Your task is to gather the lines below that hold the string "ImageFiles".
Material shown below:
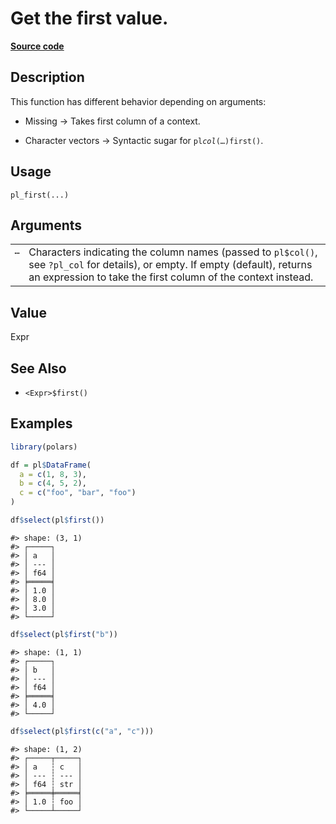 

# Get the first value.

[**Source code**](https://github.com/pola-rs/r-polars/tree/mkdocs-matrial-search-preview/R/functions__lazy.R#L207)

## Description

This function has different behavior depending on arguments:

<ul>
<li>

Missing -\> Takes first column of a context.

</li>
<li>

Character vectors -\> Syntactic sugar for
<code>pl$col(…)$first()</code>.

</li>
</ul>

## Usage

<pre><code class='language-R'>pl_first(...)
</code></pre>

## Arguments

<table>
<tr>
<td style="white-space: nowrap; font-family: monospace; vertical-align: top">
<code id="pl_first_:_...">…</code>
</td>
<td>
Characters indicating the column names (passed to <code>pl$col()</code>,
see <code>?pl_col</code> for details), or empty. If empty (default),
returns an expression to take the first column of the context instead.
</td>
</tr>
</table>

## Value

Expr

## See Also

<ul>
<li>

<code>\<Expr\>$first()</code>

</li>
</ul>

## Examples

``` r
library(polars)

df = pl$DataFrame(
  a = c(1, 8, 3),
  b = c(4, 5, 2),
  c = c("foo", "bar", "foo")
)

df$select(pl$first())
```

    #> shape: (3, 1)
    #> ┌─────┐
    #> │ a   │
    #> │ --- │
    #> │ f64 │
    #> ╞═════╡
    #> │ 1.0 │
    #> │ 8.0 │
    #> │ 3.0 │
    #> └─────┘

``` r
df$select(pl$first("b"))
```

    #> shape: (1, 1)
    #> ┌─────┐
    #> │ b   │
    #> │ --- │
    #> │ f64 │
    #> ╞═════╡
    #> │ 4.0 │
    #> └─────┘

``` r
df$select(pl$first(c("a", "c")))
```

    #> shape: (1, 2)
    #> ┌─────┬─────┐
    #> │ a   ┆ c   │
    #> │ --- ┆ --- │
    #> │ f64 ┆ str │
    #> ╞═════╪═════╡
    #> │ 1.0 ┆ foo │
    #> └─────┴─────┘
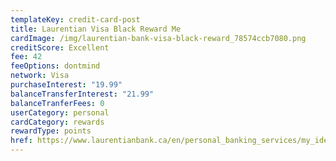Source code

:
 ```yaml
---
templateKey: credit-card-post
title: Laurentian Visa Black Reward Me
cardImage: /img/laurentian-bank-visa-black-reward_78574ccb7080.png
creditScore: Excellent
fee: 42
feeOptions: dontmind
network: Visa
purchaseInterest: "19.99"
balanceTransferInterest: "21.99"
balanceTranferFees: 0
userCategory: personal
cardCategory: rewards
rewardType: points
href: https://www.laurentianbank.ca/en/personal_banking_services/my_ideas/ideas_visa_black_reward_me.html
---
```

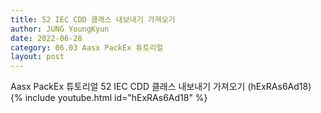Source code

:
 ```yaml
---
title: 52 IEC CDD 클래스 내보내기 가져오기
author: JUNG YoungKyun
date: 2022-06-28
category: 06.03 Aasx PackEx 튜토리얼
layout: post
---
```


Aasx PackEx 튜토리얼 52 IEC CDD 클래스 내보내기 가져오기 (hExRAs6Ad18)
{% include youtube.html id="hExRAs6Ad18" %}

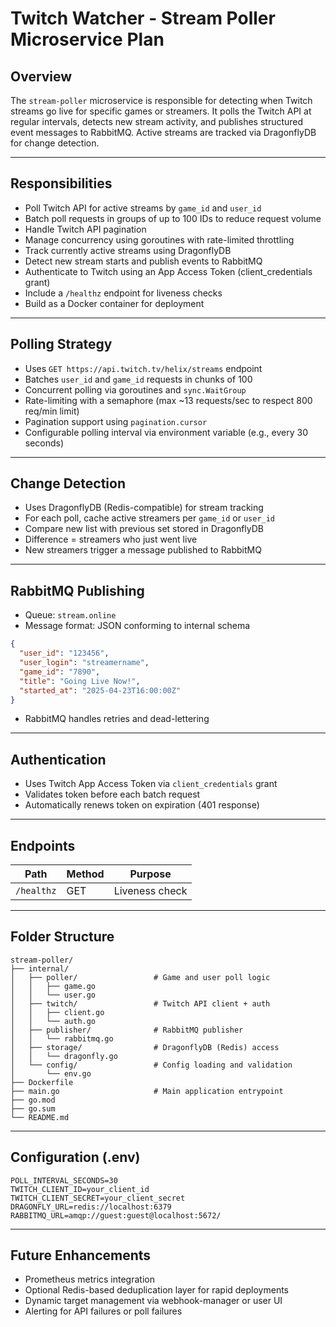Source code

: # Twitch Watcher - Stream Poller Microservice Plan

## Overview
The `stream-poller` microservice is responsible for detecting when Twitch streams go live for specific games or streamers. It polls the Twitch API at regular intervals, detects new stream activity, and publishes structured event messages to RabbitMQ. Active streams are tracked via DragonflyDB for change detection.

---

## Responsibilities
- Poll Twitch API for active streams by `game_id` and `user_id`
- Batch poll requests in groups of up to 100 IDs to reduce request volume
- Handle Twitch API pagination
- Manage concurrency using goroutines with rate-limited throttling
- Track currently active streams using DragonflyDB
- Detect new stream starts and publish events to RabbitMQ
- Authenticate to Twitch using an App Access Token (client_credentials grant)
- Include a `/healthz` endpoint for liveness checks
- Build as a Docker container for deployment

---

## Polling Strategy
- Uses `GET https://api.twitch.tv/helix/streams` endpoint
- Batches `user_id` and `game_id` requests in chunks of 100
- Concurrent polling via goroutines and `sync.WaitGroup`
- Rate-limiting with a semaphore (max ~13 requests/sec to respect 800 req/min limit)
- Pagination support using `pagination.cursor`
- Configurable polling interval via environment variable (e.g., every 30 seconds)

---

## Change Detection
- Uses DragonflyDB (Redis-compatible) for stream tracking
- For each poll, cache active streamers per `game_id` or `user_id`
- Compare new list with previous set stored in DragonflyDB
- Difference = streamers who just went live
- New streamers trigger a message published to RabbitMQ

---

## RabbitMQ Publishing
- Queue: `stream.online`
- Message format: JSON conforming to internal schema
```json
{
  "user_id": "123456",
  "user_login": "streamername",
  "game_id": "7890",
  "title": "Going Live Now!",
  "started_at": "2025-04-23T16:00:00Z"
}
```
- RabbitMQ handles retries and dead-lettering

---

## Authentication
- Uses Twitch App Access Token via `client_credentials` grant
- Validates token before each batch request
- Automatically renews token on expiration (401 response)

---

## Endpoints
| Path       | Method | Purpose         |
|------------|--------|-----------------|
| `/healthz` | GET    | Liveness check  |

---

## Folder Structure
```
stream-poller/
├── internal/
│   ├── poller/                 # Game and user poll logic
│   │   ├── game.go
│   │   └── user.go
│   ├── twitch/                 # Twitch API client + auth
│   │   ├── client.go
│   │   └── auth.go
│   ├── publisher/              # RabbitMQ publisher
│   │   └── rabbitmq.go
│   ├── storage/                # DragonflyDB (Redis) access
│   │   └── dragonfly.go
│   └── config/                 # Config loading and validation
│       └── env.go
├── Dockerfile
├── main.go                     # Main application entrypoint
├── go.mod
├── go.sum
└── README.md
```

---

## Configuration (.env)
```env
POLL_INTERVAL_SECONDS=30
TWITCH_CLIENT_ID=your_client_id
TWITCH_CLIENT_SECRET=your_client_secret
DRAGONFLY_URL=redis://localhost:6379
RABBITMQ_URL=amqp://guest:guest@localhost:5672/
```

---

## Future Enhancements
- Prometheus metrics integration
- Optional Redis-based deduplication layer for rapid deployments
- Dynamic target management via webhook-manager or user UI
- Alerting for API failures or poll failures

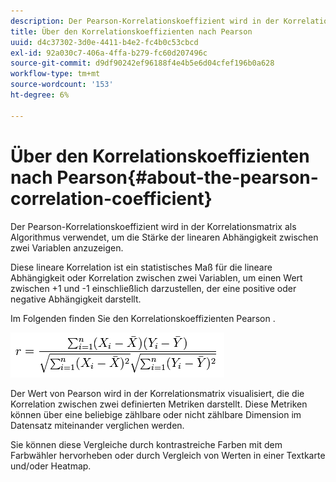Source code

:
 ```yaml
---
description: Der Pearson-Korrelationskoeffizient wird in der Korrelationsmatrix als Algorithmus verwendet, um die Stärke der linearen Abhängigkeit zwischen zwei Variablen anzuzeigen.
title: Über den Korrelationskoeffizienten nach Pearson
uuid: d4c37302-3d0e-4411-b4e2-fc4b0c53cbcd
exl-id: 92a030c7-406a-4ffa-b279-fc60d207496c
source-git-commit: d9df90242ef96188f4e4b5e6d04cfef196b0a628
workflow-type: tm+mt
source-wordcount: '153'
ht-degree: 6%

---
```


# Über den Korrelationskoeffizienten nach Pearson{#about-the-pearson-correlation-coefficient}

Der Pearson-Korrelationskoeffizient wird in der Korrelationsmatrix als Algorithmus verwendet, um die Stärke der linearen Abhängigkeit zwischen zwei Variablen anzuzeigen.

Diese lineare Korrelation ist ein statistisches Maß für die lineare Abhängigkeit oder Korrelation zwischen zwei Variablen, um einen Wert zwischen +1 und -1 einschließlich darzustellen, der eine positive oder negative Abhängigkeit darstellt.

Im Folgenden finden Sie den Korrelationskoeffizienten Pearson .

![](assets/correlation_matrix_pearson_equation.png)

Der Wert von Pearson wird in der Korrelationsmatrix visualisiert, die die Korrelation zwischen zwei definierten Metriken darstellt. Diese Metriken können über eine beliebige zählbare oder nicht zählbare Dimension im Datensatz miteinander verglichen werden.

Sie können diese Vergleiche durch kontrastreiche Farben mit dem Farbwähler hervorheben oder durch Vergleich von Werten in einer Textkarte und/oder Heatmap.
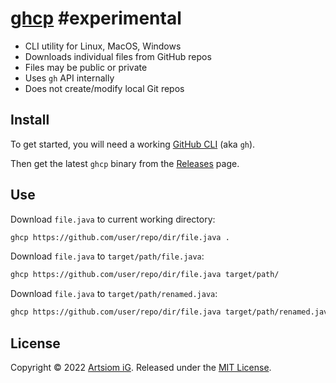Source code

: # [ghcp](https://github.com/rtmigo/ghcp) #experimental

* CLI utility for Linux, MacOS, Windows
* Downloads individual files from GitHub repos
* Files may be public or private
* Uses `gh` API internally
* Does not create/modify local Git repos

## Install

To get started, you will need a
working [GitHub CLI](https://github.com/cli/cli#installation) (aka `gh`).

Then get the latest `ghcp` binary from
the [Releases](https://github.com/rtmigo/ghcp/releases) page.

## Use

Download `file.java` to current working directory:

```bash
ghcp https://github.com/user/repo/dir/file.java .
```


Download `file.java` to `target/path/file.java`:

```bash
ghcp https://github.com/user/repo/dir/file.java target/path/
```

Download `file.java` to `target/path/renamed.java`:

```bash
ghcp https://github.com/user/repo/dir/file.java target/path/renamed.java
```

## License

Copyright © 2022 [Artsiom iG](https://github.com/rtmigo).
Released under the [MIT License](LICENSE).

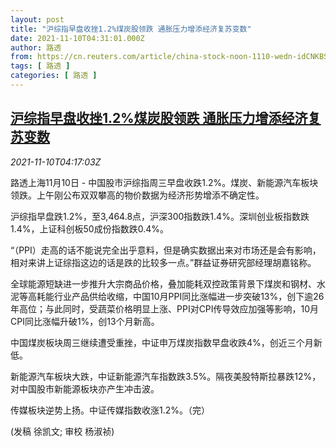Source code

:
 ```yaml
---
layout: post
title: "沪综指早盘收挫1.2%煤炭股领跌 通胀压力增添经济复苏变数"
date: 2021-11-10T04:31:01.000Z
author: 路透
from: https://cn.reuters.com/article/china-stock-noon-1110-wedn-idCNKBS2HV0ER
tags: [ 路透 ]
categories: [ 路透 ]
---
```

<!--1636518661000-->
[沪综指早盘收挫1.2%煤炭股领跌 通胀压力增添经济复苏变数](https://cn.reuters.com/article/china-stock-noon-1110-wedn-idCNKBS2HV0ER)
------

<div>
<div><i>2021-11-10T04:17:03Z</i></div><p>路透上海11月10日 - 中国股市沪综指周三早盘收跌1.2%。煤炭、新能源汽车板块领跌。上午刚公布双双攀高的物价数据为经济形势增添不确定性。</p><p>沪综指早盘跌1.2%，至3,464.8点，沪深300指数跌1.4%。深圳创业板指数跌1.4%，上证科创板50成份指数跌0.4%。</p><p>“（PPI）走高的话不能说完全出乎意料，但是确实数据出来对市场还是会有影响，相对来讲上证综指这边的话是跌的比较多一点。”群益证券研究部经理胡嘉铭称。</p><p>全球能源短缺进一步推升大宗商品价格，叠加能耗双控政策背景下煤炭和钢材、水泥等高耗能行业产品供给收缩，中国10月PPI同比涨幅进一步突破13%，创下逾26年高位；与此同时，受蔬菜价格明显上涨、PPI对CPI传导效应加强等影响，10月CPI同比涨幅升破1%，创13个月新高。</p><p>中国煤炭板块周三继续遭受重挫，中证申万煤炭指数早盘收跌4%，创近三个月新低。</p><p>新能源汽车板块大跌，中证新能源汽车指数跌3.5%。隔夜美股特斯拉暴跌12%，对中国股市新能源板块亦产生冲击波。</p><p>传媒板块逆势上扬。中证传媒指数收涨1.2%。（完）</p><p>(发稿 徐凯文; 审校 杨淑祯)</p>
</div>
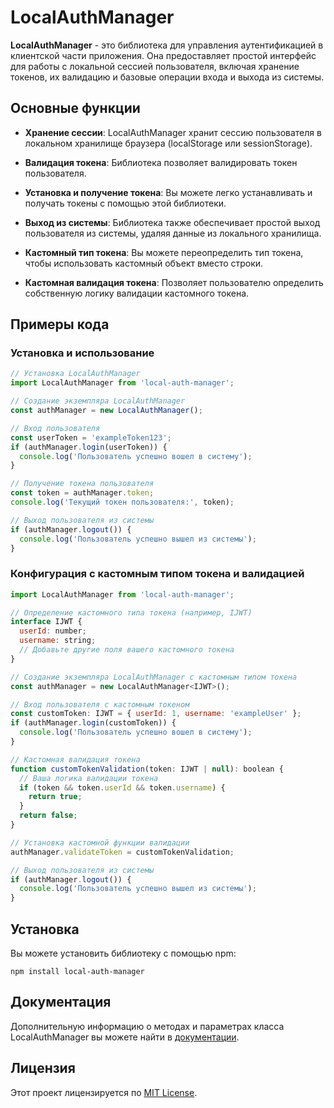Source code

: # LocalAuthManager

**LocalAuthManager** - это библиотека для управления аутентификацией в клиентской части приложения. Она предоставляет простой интерфейс для работы с локальной сессией пользователя, включая хранение токенов, их валидацию и базовые операции входа и выхода из системы.

## Основные функции

- **Хранение сессии**: LocalAuthManager хранит сессию пользователя в локальном хранилище браузера (localStorage или sessionStorage).

- **Валидация токена**: Библиотека позволяет валидировать токен пользователя.

- **Установка и получение токена**: Вы можете легко устанавливать и получать токены с помощью этой библиотеки.

- **Выход из системы**: Библиотека также обеспечивает простой выход пользователя из системы, удаляя данные из локального хранилища.

- **Кастомный тип токена**: Вы можете переопределить тип токена, чтобы использовать кастомный объект вместо строки.

- **Кастомная валидация токена**: Позволяет пользователю определить собственную логику валидации кастомного токена.

## Примеры кода

### Установка и использование

```javascript
// Установка LocalAuthManager
import LocalAuthManager from 'local-auth-manager';

// Создание экземпляра LocalAuthManager
const authManager = new LocalAuthManager();

// Вход пользователя
const userToken = 'exampleToken123';
if (authManager.login(userToken)) {
  console.log('Пользователь успешно вошел в систему');
}

// Получение токена пользователя
const token = authManager.token;
console.log('Текущий токен пользователя:', token);

// Выход пользователя из системы
if (authManager.logout()) {
  console.log('Пользователь успешно вышел из системы');
}
```

### Конфигурация с кастомным типом токена и валидацией

```javascript
import LocalAuthManager from 'local-auth-manager';

// Определение кастомного типа токена (например, IJWT)
interface IJWT {
  userId: number;
  username: string;
  // Добавьте другие поля вашего кастомного токена
}

// Создание экземпляра LocalAuthManager с кастомным типом токена
const authManager = new LocalAuthManager<IJWT>();

// Вход пользователя с кастомным токеном
const customToken: IJWT = { userId: 1, username: 'exampleUser' };
if (authManager.login(customToken)) {
  console.log('Пользователь успешно вошел в систему');
}

// Кастомная валидация токена
function customTokenValidation(token: IJWT | null): boolean {
  // Ваша логика валидации токена
  if (token && token.userId && token.username) {
    return true;
  }
  return false;
}

// Установка кастомной функции валидации
authManager.validateToken = customTokenValidation;

// Выход пользователя из системы
if (authManager.logout()) {
  console.log('Пользователь успешно вышел из системы');
}
```

## Установка

Вы можете установить библиотеку с помощью npm:

```shell
npm install local-auth-manager
```

## Документация

Дополнительную информацию о методах и параметрах класса LocalAuthManager вы можете найти в [документации](https://github.com/westprophet/local-auth-manager/blob/main/README.md).

## Лицензия

Этот проект лицензируется по [MIT License](LICENSE).
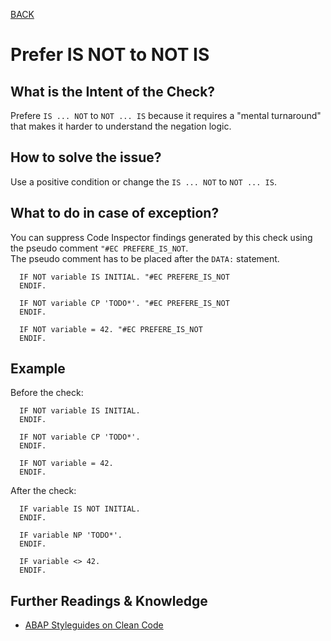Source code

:[BACK](../check_documentation.md)

# Prefer IS NOT to NOT IS
## What is the Intent of the Check?
Prefere `IS ... NOT` to `NOT ... IS` because it requires a "mental turnaround" that makes it harder to understand the negation logic.

## How to solve the issue?
Use a positive condition or change the `IS ... NOT` to `NOT ... IS`.

## What to do in case of exception?
You can suppress Code Inspector findings generated by this check using the pseudo comment `"#EC PREFERE_IS_NOT`.   
The pseudo comment has to be placed after the `DATA:` statement.

```abap
  IF NOT variable IS INITIAL. "#EC PREFERE_IS_NOT
  ENDIF.
```
```abap
  IF NOT variable CP 'TODO*'. "#EC PREFERE_IS_NOT
  ENDIF.
```
```abap
  IF NOT variable = 42. "#EC PREFERE_IS_NOT
  ENDIF.
```

## Example
Before the check: 
```abap
  IF NOT variable IS INITIAL.
  ENDIF.
```
```abap
  IF NOT variable CP 'TODO*'.
  ENDIF.
```
```abap
  IF NOT variable = 42.
  ENDIF.
```

After the check:
```abap
  IF variable IS NOT INITIAL.
  ENDIF.
```
```abap
  IF variable NP 'TODO*'.
  ENDIF.
```
```abap
  IF variable <> 42.
  ENDIF.
```

## Further Readings & Knowledge
* [ABAP Styleguides on Clean Code](https://github.com/SAP/styleguides/blob/master/clean-abap/CleanABAP.md#prefer-is-not-to-not-is)
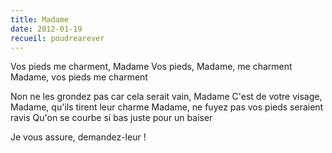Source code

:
 ```yaml
---
title: Madame
date: 2012-01-19
recueil: poudrearever
---
```


Vos pieds me charment, Madame
Vos pieds, Madame, me charment
Madame, vos pieds me charment

Non ne les grondez pas car cela serait vain, Madame
C'est de votre visage, Madame, qu'ils tirent leur charme
Madame, ne fuyez pas vos pieds seraient ravis
Qu'on se courbe si bas juste pour un baiser

Je vous assure, demandez-leur !
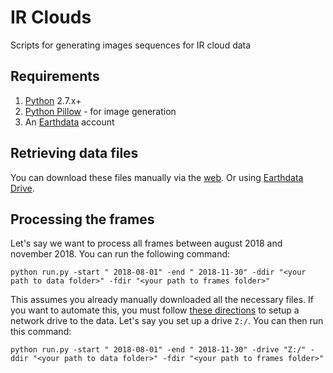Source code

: # IR Clouds

Scripts for generating images sequences for IR cloud data

## Requirements

1. [Python](https://www.python.org/) 2.7.x+
1. [Python Pillow](https://pillow.readthedocs.io/en/5.3.x/) - for image generation
1. An [Earthdata](https://earthdata.nasa.gov/) account

## Retrieving data files

You can download these files manually via the [web](https://ghrc.nsstc.nasa.gov/pub/globalir/data/). Or using [Earthdata Drive](https://ghrcdrive.nsstc.nasa.gov/drive/help).

## Processing the frames

Let's say we want to process all frames between august 2018 and november 2018. You can run the following command:

```
python run.py -start " 2018-08-01" -end " 2018-11-30" -ddir "<your path to data folder>" -fdir "<your path to frames folder>"
```

This assumes you already manually downloaded all the necessary files.  If you want to automate this, you must follow [these directions]((https://ghrcdrive.nsstc.nasa.gov/drive/help)) to setup a network drive to the data.  Let's say you set up a drive `Z:/`. You can then run this command:

```
python run.py -start " 2018-08-01" -end " 2018-11-30" -drive "Z:/" -ddir "<your path to data folder>" -fdir "<your path to frames folder>"
```
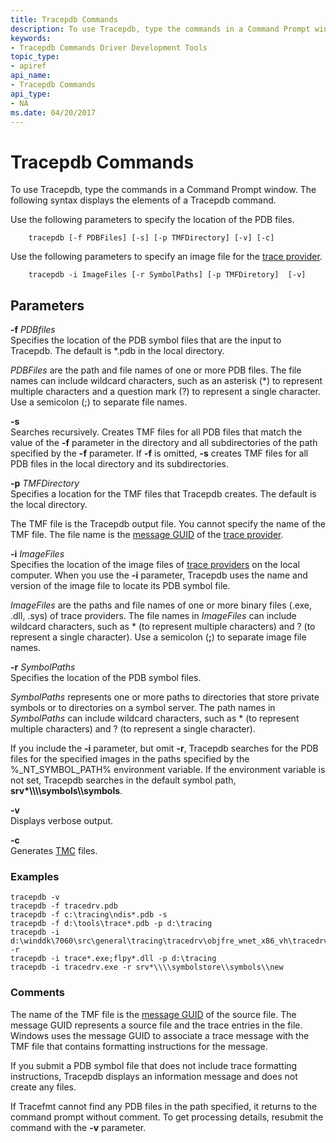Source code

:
 ```yaml
---
title: Tracepdb Commands
description: To use Tracepdb, type the commands in a Command Prompt window. The following syntax displays the elements of a Tracepdb command.
keywords:
- Tracepdb Commands Driver Development Tools
topic_type:
- apiref
api_name:
- Tracepdb Commands
api_type:
- NA
ms.date: 04/20/2017
---
```


# Tracepdb Commands


To use Tracepdb, type the commands in a Command Prompt window. The following syntax displays the elements of a Tracepdb command.

Use the following parameters to specify the location of the PDB files.

```
    tracepdb [-f PDBFiles] [-s] [-p TMFDirectory] [-v] [-c]
```

Use the following parameters to specify an image file for the [trace provider](trace-provider.md).

```
    tracepdb -i ImageFiles [-r SymbolPaths] [-p TMFDiretory]  [-v]
```

## <span id="Parameters"></span><span id="parameters"></span><span id="PARAMETERS"></span>Parameters


<span id="_______-f_______PDBfiles______"></span><span id="_______-f_______pdbfiles______"></span><span id="_______-F_______PDBFILES______"></span> **-f** *PDBfiles*   
Specifies the location of the PDB symbol files that are the input to Tracepdb. The default is \*.pdb in the local directory.

*PDBFiles* are the path and file names of one or more PDB files. The file names can include wildcard characters, such as an asterisk (\*) to represent multiple characters and a question mark (?) to represent a single character. Use a semicolon (;) to separate file names.

<span id="_______-s______"></span><span id="_______-S______"></span> **-s**   
Searches recursively. Creates TMF files for all PDB files that match the value of the **-f** parameter in the directory and all subdirectories of the path specified by the **-f** parameter. If **-f** is omitted, **-s** creates TMF files for all PDB files in the local directory and its subdirectories.

<span id="_______-p_______TMFDirectory______"></span><span id="_______-p_______tmfdirectory______"></span><span id="_______-P_______TMFDIRECTORY______"></span> **-p** *TMFDirectory*   
Specifies a location for the TMF files that Tracepdb creates. The default is the local directory.

The TMF file is the Tracepdb output file. You cannot specify the name of the TMF file. The file name is the [message GUID](message-guid.md) of the [trace provider](trace-provider.md).

<span id="_______-i_______ImageFiles______"></span><span id="_______-i_______imagefiles______"></span><span id="_______-I_______IMAGEFILES______"></span> **-i** *ImageFiles*   
Specifies the location of the image files of [trace providers](trace-provider.md) on the local computer. When you use the **-i** parameter, Tracepdb uses the name and version of the image file to locate its PDB symbol file.

*ImageFiles* are the paths and file names of one or more binary files (.exe, .dll, .sys) of trace providers. The file names in *ImageFiles* can include wildcard characters, such as \* (to represent multiple characters) and ? (to represent a single character). Use a semicolon (**;**) to separate image file names.

<span id="_______-r_______SymbolPaths______"></span><span id="_______-r_______symbolpaths______"></span><span id="_______-R_______SYMBOLPATHS______"></span> **-r** *SymbolPaths*   
Specifies the location of the PDB symbol files.

*SymbolPaths* represents one or more paths to directories that store private symbols or to directories on a symbol server. The path names in *SymbolPaths* can include wildcard characters, such as \* (to represent multiple characters) and ? (to represent a single character).

If you include the **-i** parameter, but omit **-r**, Tracepdb searches for the PDB files for the specified images in the paths specified by the %\_NT\_SYMBOL\_PATH% environment variable. If the environment variable is not set, Tracepdb searches in the default symbol path, **srv\*\\\\\\\\symbols\\\\symbols**.

<span id="_______-v______"></span><span id="_______-V______"></span> **-v**   
Displays verbose output.

<span id="_______-c______"></span><span id="_______-C______"></span> **-c**   
Generates [TMC](trace-message-control-file.md) files.

### <span id="examples"></span><span id="EXAMPLES"></span>Examples

```
tracepdb -v
tracepdb -f tracedrv.pdb
tracepdb -f c:\tracing\ndis*.pdb -s
tracepdb -f d:\tools\trace*.pdb -p d:\tracing
tracepdb -i d:\winddk\7060\src\general\tracing\tracedrv\objfre_wnet_x86_vh\tracedrv.sys -r 
tracepdb -i trace*.exe;flpy*.dll -p d:\tracing
tracepdb -i tracedrv.exe -r srv*\\\\symbolstore\\symbols\\new
```

### <span id="comments"></span><span id="COMMENTS"></span>Comments

The name of the TMF file is the [message GUID](message-guid.md) of the source file. The message GUID represents a source file and the trace entries in the file. Windows uses the message GUID to associate a trace message with the TMF file that contains formatting instructions for the message.

If you submit a PDB symbol file that does not include trace formatting instructions, Tracepdb displays an information message and does not create any files.

If Tracefmt cannot find any PDB files in the path specified, it returns to the command prompt without comment. To get processing details, resubmit the command with the **-v** parameter.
End of Material shown.
*Exercise response*.
    tracepdb -i ImageFiles [-r SymbolPaths] [-p TMFDiretory]  [-v]
<span id="_______-i_______ImageFiles______"></span><span id="_______-i_______imagefiles______"></span><span id="_______-I_______IMAGEFILES______"></span> **-i** *ImageFiles*   
*ImageFiles* are the paths and file names of one or more binary files (.exe, .dll, .sys) of trace providers. The file names in *ImageFiles* can include wildcard characters, such as \* (to represent multiple characters) and ? (to represent a single character). Use a semicolon (**;**) to separate image file names.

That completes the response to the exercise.